Krupp Titan SWL 80, engl.

After the Büssing 8000 was very well received by the model builders, it was of course an absolute must to develop the next oldie truck and that was the Krupp Titan SWL 80. Flatbed, tarpaulin, body and the tires with the Trilex Rims were not made new, these components are identical to those from Büssing. Here too, unlike me, the management decided in favor of this truck and not, as I had suggested, a Mercedes or MAN.

As far as data, pictures and drawings for the tool construction were concerned, it was much easier with this model because I had received documents from Krupp in Essen, unfortunately no dimensional drawings of the engine but only illustrations from brochures. I got everything that was still missing for the development from Helmut Hoffmann in Oberhausen, because he had everything I needed.

As if he had known that I was coming, there was a Krupp Titan chassis with a motor in his yard at the time. In one of its halls there was also a driver’s cab that had already been partially restored. I clicked my camera more than 200 times and got everything I needed for a perfect model.


And that’s what Helmut made out of the chassis, which I photographed with him, a beautiful Krupp Titan SWL 80 in his company colors red and blue.

When the data package was put together with photos and drawings, it was off to the toolmaker, but not back to Denmark to the Heljan company, but a few kilometers further to Hong Kong. There was a company there in the mid-1990s that also built tools for Revell and also produced injection moldings.

August 17, 1998, on this day I was in Asia for the first time, more precisely in the Hong Kong office of Revell Engineering. Approval of the Krupp Titan tooling model.
qwe
On the right the head of the office Mr. Chow and next to him Gary Chan. I went with him by bus to Chilong, a two-hour drive away to a plant in China, the Revell tool shop.

The entire trip to China lasted a week. During this time I looked at the tooling model, which was 1.5 times larger than the later kit model, part by part and compared it with photos and drawings. All components were removable and could be reworked again and again. The model builders in China had done a great job and I only had a few points that needed to be corrected, such as the curves of the front fenders, because the radii weren’t right. In the absence of drawings, the boys had only built an exact replica of the engine based on photos.

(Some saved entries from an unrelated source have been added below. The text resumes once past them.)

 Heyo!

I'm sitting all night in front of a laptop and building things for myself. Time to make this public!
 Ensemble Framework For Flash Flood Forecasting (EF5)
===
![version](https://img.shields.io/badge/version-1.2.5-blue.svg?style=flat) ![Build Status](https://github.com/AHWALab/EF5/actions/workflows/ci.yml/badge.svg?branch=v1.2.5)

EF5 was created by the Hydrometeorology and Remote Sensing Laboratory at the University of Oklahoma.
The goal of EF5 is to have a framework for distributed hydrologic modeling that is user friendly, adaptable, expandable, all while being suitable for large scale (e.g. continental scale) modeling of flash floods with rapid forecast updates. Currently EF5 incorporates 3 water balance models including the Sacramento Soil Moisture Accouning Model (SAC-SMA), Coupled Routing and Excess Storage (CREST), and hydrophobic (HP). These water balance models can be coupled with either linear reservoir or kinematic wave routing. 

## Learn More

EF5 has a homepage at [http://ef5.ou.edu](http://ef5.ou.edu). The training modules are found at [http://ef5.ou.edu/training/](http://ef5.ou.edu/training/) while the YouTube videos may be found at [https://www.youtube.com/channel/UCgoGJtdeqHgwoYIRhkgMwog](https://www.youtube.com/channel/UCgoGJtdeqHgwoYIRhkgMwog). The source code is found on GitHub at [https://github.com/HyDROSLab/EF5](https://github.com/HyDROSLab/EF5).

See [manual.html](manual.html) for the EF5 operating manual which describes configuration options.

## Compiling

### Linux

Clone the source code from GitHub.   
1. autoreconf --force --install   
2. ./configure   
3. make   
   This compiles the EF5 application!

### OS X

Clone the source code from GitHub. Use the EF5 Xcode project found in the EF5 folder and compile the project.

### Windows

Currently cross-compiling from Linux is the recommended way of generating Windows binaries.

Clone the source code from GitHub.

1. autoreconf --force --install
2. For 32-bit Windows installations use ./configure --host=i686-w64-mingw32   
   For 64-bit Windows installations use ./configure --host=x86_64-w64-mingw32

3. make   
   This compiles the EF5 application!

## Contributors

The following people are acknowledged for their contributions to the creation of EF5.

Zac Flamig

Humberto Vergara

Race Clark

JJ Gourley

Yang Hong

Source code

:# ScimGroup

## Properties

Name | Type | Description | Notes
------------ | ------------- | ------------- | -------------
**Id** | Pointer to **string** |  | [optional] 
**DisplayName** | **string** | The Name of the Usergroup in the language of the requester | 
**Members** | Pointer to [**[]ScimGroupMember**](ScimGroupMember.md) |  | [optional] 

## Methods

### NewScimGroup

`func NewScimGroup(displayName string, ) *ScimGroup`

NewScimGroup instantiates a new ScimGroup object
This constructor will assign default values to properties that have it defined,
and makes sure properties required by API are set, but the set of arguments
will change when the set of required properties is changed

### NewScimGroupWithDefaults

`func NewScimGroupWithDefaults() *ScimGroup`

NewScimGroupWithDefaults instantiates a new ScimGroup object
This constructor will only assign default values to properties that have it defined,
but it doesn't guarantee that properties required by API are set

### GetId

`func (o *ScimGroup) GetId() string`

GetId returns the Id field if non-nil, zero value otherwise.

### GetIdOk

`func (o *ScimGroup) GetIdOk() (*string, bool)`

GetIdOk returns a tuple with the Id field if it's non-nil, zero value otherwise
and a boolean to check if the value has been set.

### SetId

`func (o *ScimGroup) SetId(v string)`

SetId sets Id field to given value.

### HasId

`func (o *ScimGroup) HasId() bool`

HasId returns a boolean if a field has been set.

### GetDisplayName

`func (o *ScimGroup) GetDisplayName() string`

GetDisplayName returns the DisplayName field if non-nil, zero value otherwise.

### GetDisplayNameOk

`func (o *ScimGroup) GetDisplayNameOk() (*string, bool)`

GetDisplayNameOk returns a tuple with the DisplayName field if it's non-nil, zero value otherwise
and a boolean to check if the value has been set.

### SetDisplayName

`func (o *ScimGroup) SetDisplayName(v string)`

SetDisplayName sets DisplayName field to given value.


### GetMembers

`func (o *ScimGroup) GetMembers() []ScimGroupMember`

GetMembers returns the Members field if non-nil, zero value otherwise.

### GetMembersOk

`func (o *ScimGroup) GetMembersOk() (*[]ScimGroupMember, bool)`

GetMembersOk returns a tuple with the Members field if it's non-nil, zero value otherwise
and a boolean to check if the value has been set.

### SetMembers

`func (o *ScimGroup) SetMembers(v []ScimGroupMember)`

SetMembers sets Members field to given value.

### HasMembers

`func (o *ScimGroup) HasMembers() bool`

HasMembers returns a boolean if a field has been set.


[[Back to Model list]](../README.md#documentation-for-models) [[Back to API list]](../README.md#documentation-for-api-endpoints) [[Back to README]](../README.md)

The Krupp Titan went on sale in this version at the end of 1998. Westphalian long-distance traffic belongs to the forwarding company Heinrich Vogt in Dortmund and still exists today. Revell had launched the Titan again and again since 1998.

Revell brought out the last and therefore also the most up-to-date version of the Krupp Titan in 2013. This one with the livery and lettering of the forwarding agency Rheinisch-Westfälisches Frachten-Kontor in Wuppertal.

By the way, since no computer at that time could calculate the folds of a tarpaulin and such is formed by the material, the temperature and the weather, I had built a double-sized model. The body was made of wood on which I had applied a layer of clay and then shaped it with my wet fingers, meaning all the folds are hand modeled. After the layer of clay had dried, the entire tarpaulin was scanned with a copier and milled into the metal. Whether it’s the Büssing, Krupp Titan or Hanomag trailer, all these models have the same tarpaulin structure.